Data excerpts

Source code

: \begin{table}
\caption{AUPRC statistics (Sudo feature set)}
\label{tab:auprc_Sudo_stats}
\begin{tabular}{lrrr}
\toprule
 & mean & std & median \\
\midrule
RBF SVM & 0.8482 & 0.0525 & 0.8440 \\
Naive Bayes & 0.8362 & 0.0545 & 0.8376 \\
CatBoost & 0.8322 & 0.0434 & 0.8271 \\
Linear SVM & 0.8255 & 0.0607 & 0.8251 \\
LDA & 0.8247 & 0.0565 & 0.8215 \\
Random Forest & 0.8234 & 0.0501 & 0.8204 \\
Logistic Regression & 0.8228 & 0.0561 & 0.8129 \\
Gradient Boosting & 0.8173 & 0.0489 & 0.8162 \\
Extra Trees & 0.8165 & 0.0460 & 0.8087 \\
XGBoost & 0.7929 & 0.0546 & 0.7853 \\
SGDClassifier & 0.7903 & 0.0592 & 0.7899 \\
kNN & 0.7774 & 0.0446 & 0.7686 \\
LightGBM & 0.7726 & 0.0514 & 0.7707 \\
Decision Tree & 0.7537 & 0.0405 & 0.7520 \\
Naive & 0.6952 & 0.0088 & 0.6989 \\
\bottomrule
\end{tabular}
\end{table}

Aim of the task:
Exactly as written, copy out all the entries above.

Exercise response:
Source code

: \begin{table}
\caption{AUPRC statistics (Sudo feature set)}
\label{tab:auprc_Sudo_stats}
\begin{tabular}{lrrr}
\toprule
 & mean & std & median \\
\midrule
RBF SVM & 0.8482 & 0.0525 & 0.8440 \\
Naive Bayes & 0.8362 & 0.0545 & 0.8376 \\
CatBoost & 0.8322 & 0.0434 & 0.8271 \\
Linear SVM & 0.8255 & 0.0607 & 0.8251 \\
LDA & 0.8247 & 0.0565 & 0.8215 \\
Random Forest & 0.8234 & 0.0501 & 0.8204 \\
Logistic Regression & 0.8228 & 0.0561 & 0.8129 \\
Gradient Boosting & 0.8173 & 0.0489 & 0.8162 \\
Extra Trees & 0.8165 & 0.0460 & 0.8087 \\
XGBoost & 0.7929 & 0.0546 & 0.7853 \\
SGDClassifier & 0.7903 & 0.0592 & 0.7899 \\
kNN & 0.7774 & 0.0446 & 0.7686 \\
LightGBM & 0.7726 & 0.0514 & 0.7707 \\
Decision Tree & 0.7537 & 0.0405 & 0.7520 \\
Naive & 0.6952 & 0.0088 & 0.6989 \\
\bottomrule
\end{tabular}
\end{table}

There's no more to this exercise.